JJIE: How does emphasizing detention of juveniles square with what should be the rehabilitative focus of the juvenile justice system?

Lubow:  Our basic notion is you can’t be very effective in your rehabilitative function if you are a., using punishment to achieve it and, b., throwing all your money down the incarceration drain hole. So any aspirations for this system to be more preventive, to engage in more early intervention, to be able to focus its resources more on addressing the challenges that a lot of these youth pose really is going to be stuck if we don’t break the current status quo around incarceration. And I believe that our ability to come up with rehabilitative innovations, with things that make a difference for kids and families and communities depends directly on our ability to break our addiction to incarceration. As long as incarceration remains a safety net for system personnel, we won’t get to the my-child test. I mean if you’re a parent, incarceration isn’t an option in your tool bag. If you’re a probation officer, incarceration is an option in your tool bag, and you use it far more often and far more quickly than you would if the option were deeply restricted. The system’s failure to be accountable for the well-being of its wards is directly related to its reliance on incarceration, and until it sheds its current reliance on incarceration, it will neither have the will to figure out how to do better with kids without confining them or the resources. Let me put it another way: If this system is to do better, it’s got to start by doing less harm.

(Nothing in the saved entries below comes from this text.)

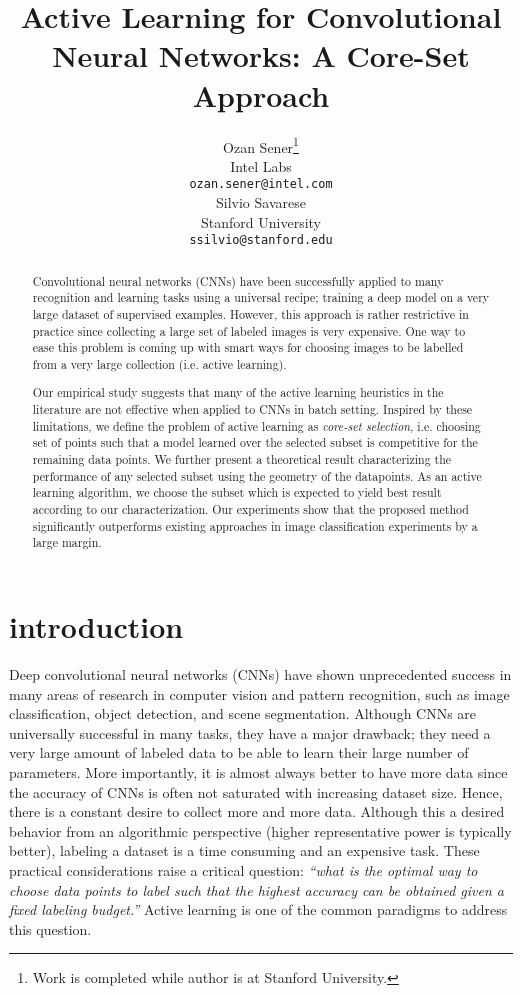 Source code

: \documentclass{article} \usepackage{iclr2018_conference,times}
\title{Active Learning for Convolutional Neural Networks: A Core-Set Approach}
\author{Ozan Sener\thanks{ Work is completed while author is at Stanford University.} \\
Intel Labs \\
\texttt{ozan.sener@intel.com} \\
\And
Silvio Savarese\\
Stanford University \\
\texttt{ssilvio@stanford.edu} 
}
\makeatletter
\newcommand*{\ie}{i.e.\@\xspace}
\makeatother
\begin{document}
\maketitle

\begin{abstract} 
Convolutional neural networks (CNNs) have been successfully applied to many recognition and learning tasks using a universal recipe;
    training a deep model on a very large dataset of supervised examples. However, this approach is rather restrictive in practice since collecting a
    large set of labeled images is very expensive. One way to ease this problem is coming up with smart ways for choosing images to be labelled from a
    very large collection (\ie active learning).

    Our empirical study suggests that many of the active learning heuristics in the literature are not effective when applied to CNNs in batch setting. Inspired by these limitations, we define the problem of active learning as \emph{core-set selection}, \ie choosing set of points such that a model learned over the selected subset is competitive for the remaining data points. We further present a theoretical result characterizing the performance of any selected subset using the geometry of the datapoints. As an active learning algorithm, we choose the subset which is expected to yield best result according to our characterization. Our experiments show that the proposed method significantly outperforms existing approaches in image classification experiments by a large margin. 
\end{abstract} 

\section{introduction}
Deep convolutional neural networks (CNNs) have shown unprecedented success in many areas of research in computer vision and pattern recognition, such as
image classification, object detection, and scene segmentation. Although CNNs are universally successful in many tasks, they have a major drawback;
they need a very large amount of labeled data to be able to learn their large number of parameters. More importantly, it is almost always better to have
more data since the accuracy of CNNs is often not saturated with increasing dataset size. Hence, there is a constant desire to collect more and more
data. Although this a desired behavior from an algorithmic perspective (higher representative power is typically better), labeling a dataset is
a time consuming and an expensive task. These practical considerations raise a critical question: \emph{``what is the optimal way to choose data
points to label such that the highest accuracy can be obtained given a fixed labeling budget.''} Active learning is one of the common paradigms to
address this question.
\end{document}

JJIE: Could you talk about how your work at the New York City Legal Aid Society’s Criminal Defense Division and as director of Alternatives to Incarceration for New York state prepared you for your work at Casey?

Lubow: The Casey Foundation recruited me from my job in New York state government because they were looking for someone whose specialty was safely reducing reliance on incarceration. And that’s what I had done for 20 years in a variety of contexts. I had very limited background in the juvenile justice system when I came to the Casey Foundation. But the technology of correctional population management – how do you safely reduce reliance on confinement? – is basically the same from system to system. So I was recruited by Casey because that was my business, and the truth is unfortunately, and especially at that time, there was a fairly limited number of people who were involved in that kind of work, in trying to design approaches that sought to teach jurisdictions how to change so that they would reduce reliance on confinement.

JJIE: What are some of the priorities of the Casey Foundation/JDAI from now through June 30 and thereafter?

Lubow: The priorities for the foundation are to continue to deepen and expand JDAI and to build this whole new body of work, which we refer to as expanding the focus of JDAI sites to the deep end of the system, or to the dispositional end of the system. It’s really about reducing the number of kids who are committed or placed at disposition. This really focuses on the kids being sent to state facilities or to longer-term placements people refer to by a variety of euphemisms – residential treatment centers, group homes or whatever that represents some form of court-imposed confinement that’s for the long term and is ineffective, extremely costly, often scandal-plagued and completely inconsistent with what the current state of knowledge says we ought to be doing.

One thought on “The JJIE Interview: Bart Lubow, the Man Behind JDAI

  1. Three cheers for Mr. Lubow and the JDAI. In my 35 years in juvenile justice, this is the most effective, progressive and caring direction we have taken. Congratulations on the success of JDAI.